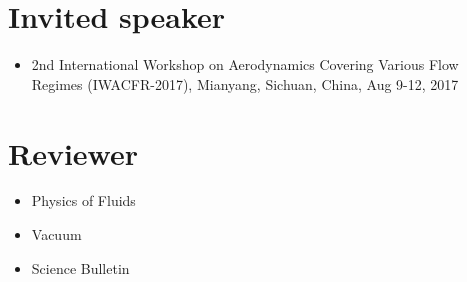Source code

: \documentclass[11pt,a4paper,english]{moderncv}
\begin{document}
\section{Invited speaker}
\begin{itemize}
    \item 2nd International Workshop on Aerodynamics Covering Various Flow Regimes (IWACFR-2017),
        Mianyang, Sichuan, China, Aug 9-12, 2017
\end{itemize}

\section{Reviewer}
\begin{itemize}
    \item Physics of Fluids
    \item Vacuum
    \item Science Bulletin
\end{itemize}

\nocite{*}
\printbibliography[title=Main Publications, keyword=primary, resetnumbers=true]
\printbibliography[title=Other Publications, keyword=secondary, resetnumbers=true]
\end{document}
★ ★ ★
● What you should do
Each line of the records with the word "title" in it is to be copied.

● Worked solution
\printbibliography[title=Main Publications, keyword=primary, resetnumbers=true]
\printbibliography[title=Other Publications, keyword=secondary, resetnumbers=true]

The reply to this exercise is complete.